What to produce
Look for the word "left" in the data below, and copy every line that holds it.

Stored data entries
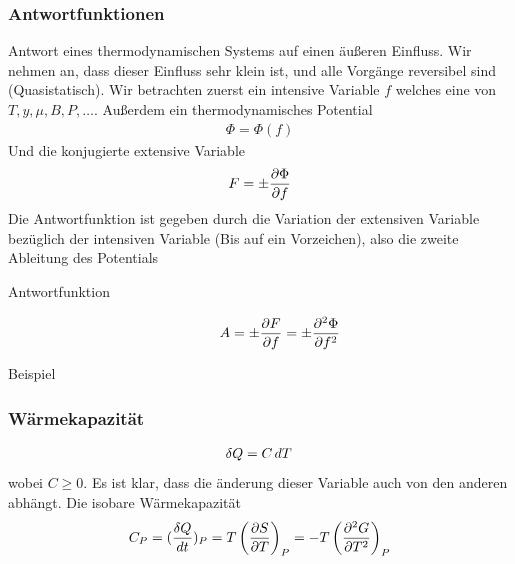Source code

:\subsubsection*{Antwortfunktionen}
Antwort eines thermodynamischen Systems auf einen äußeren Einfluss.
Wir nehmen an, dass dieser Einfluss sehr klein ist, und alle Vorgänge
reversibel sind (Quasistatisch). Wir betrachten zuerst ein intensive Variable
$f$ welches eine von $T, y, \mu, B, P, \ldots $.
Außerdem ein thermodynamisches Potential 
%
\begin{align*}
  \Phi = \Phi(f)
\end{align*}
%
Und die konjugierte extensive Variable 
%
\begin{align*}
  F = \pm \frac{\partial \Phi }{\partial f}
\end{align*}
%
Die Antwortfunktion ist gegeben durch die Variation der extensiven Variable
bezüglich der intensiven Variable (Bis auf ein Vorzeichen), also 
die zweite Ableitung des Potentials
\begin{description}
  \item[Antwortfunktion] 
    \begin{align*}
      A = \pm \frac{\partial F }{\partial f} = \pm \frac{\partial ^2 \Phi }{\partial f^2}
    \end{align*}
\end{description}
Beispiel
\subsubsection*{Wärmekapazität}
%
\begin{align*}
  \delta Q = C \,dT\,
\end{align*}
%
wobei $C \ge 0$.
Es ist klar, dass die änderung dieser Variable auch von den anderen abhängt.
Die isobare Wärmekapazität %
\begin{align*}
  C_P =(\frac{ \delta Q}{ \,dt\,})_P = T \left( \frac{\partial S }{\partial T} \right)_P =
  - T \left( \frac{\partial ^2 G }{\partial T^2} \right)_P
\end{align*}
%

Answer
  C_P =(\frac{ \delta Q}{ \,dt\,})_P = T \left( \frac{\partial S }{\partial T} \right)_P =
  - T \left( \frac{\partial ^2 G }{\partial T^2} \right)_P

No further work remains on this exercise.